Debt statistics 2017

Overall international debt burden (% of GDP)59
Government payments on foreign debt (% of revenue)14.1
Government foreign debt (% of GDP)32
Private foreign debt (% of GDP)62
IMF and World Bank debt cancellation ($ billions)0
Country case studiesYes

Country case study

El Salvador’s debt originated under the military governments of the 1970s, and particularly the US backed junta in the 1980s. The debt increased from $100 million in 1971 to $500 million by 1979.

In 1979 a military junta took power backed by the United States. The Salvadorian civil war ensued in which an unknown number of people were disappeared and 75,000 killed, including Archbishop Óscar Romero. Throughout this time, the junta were supported with extensive loans. Between 1979 and the end of civil war in 1992, the debt increased from $500 million to $2.2 billion. During this period, half of lending was from foreign governments, primarily the United States.

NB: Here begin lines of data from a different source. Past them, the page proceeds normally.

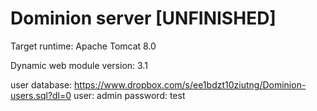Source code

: # Dominion server [UNFINISHED]

Target runtime: Apache Tomcat 8.0

Dynamic web module version: 3.1

user database: https://www.dropbox.com/s/ee1bdzt10ziutng/Dominion-users.sql?dl=0
user: admin
password: test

A third was from international institutions, the vast majority of which was from the Inter-American Development Bank, IMF and World Bank.

At the end of the war, government foreign debt payments were over 20 per cent of exports. Through the 1990s the debt was stable, but shot-up at the turn of the millennium when El Salvador switched to the dollar (unusually choosing to do so, rather than being forced into it by hyperinflation). The global financial crisis further weakened El Salvador’s economic situation, with the country entering recession in 2009.

El Salvador has not been eligible for international debt relief schemes because it is ‘too rich’, with a national income per person of $4,200 (£2,800). However, 12 per cent of the population are malnourished, up from 9 per cent at the turn of the millennium. The World Bank says 17 per cent of the population live on less than $2 a day, barely down from 19 per cent in 1995.

El Salvador’s government external debt is now 28 per cent of GDP, around $7 billion. Government reserves have been used to help meet high debt payments over recent years, being depleted by $400 million a year, to $2.1 billion in 2011.

The government spent $970 million (24 per cent of government revenue) on external debt payments in 2011. Between 2011 and 2013, El Salvador has had an agreement to borrow up to $800 million from the IMF, though has not actually taken any of the money. In negotiations on any similar programme, the IMF wants all political parties to agree on economic policies so that they will not change following the elections. El Salvador is due to hold Presidential elections in 2014, and parliamentary elections in 2015.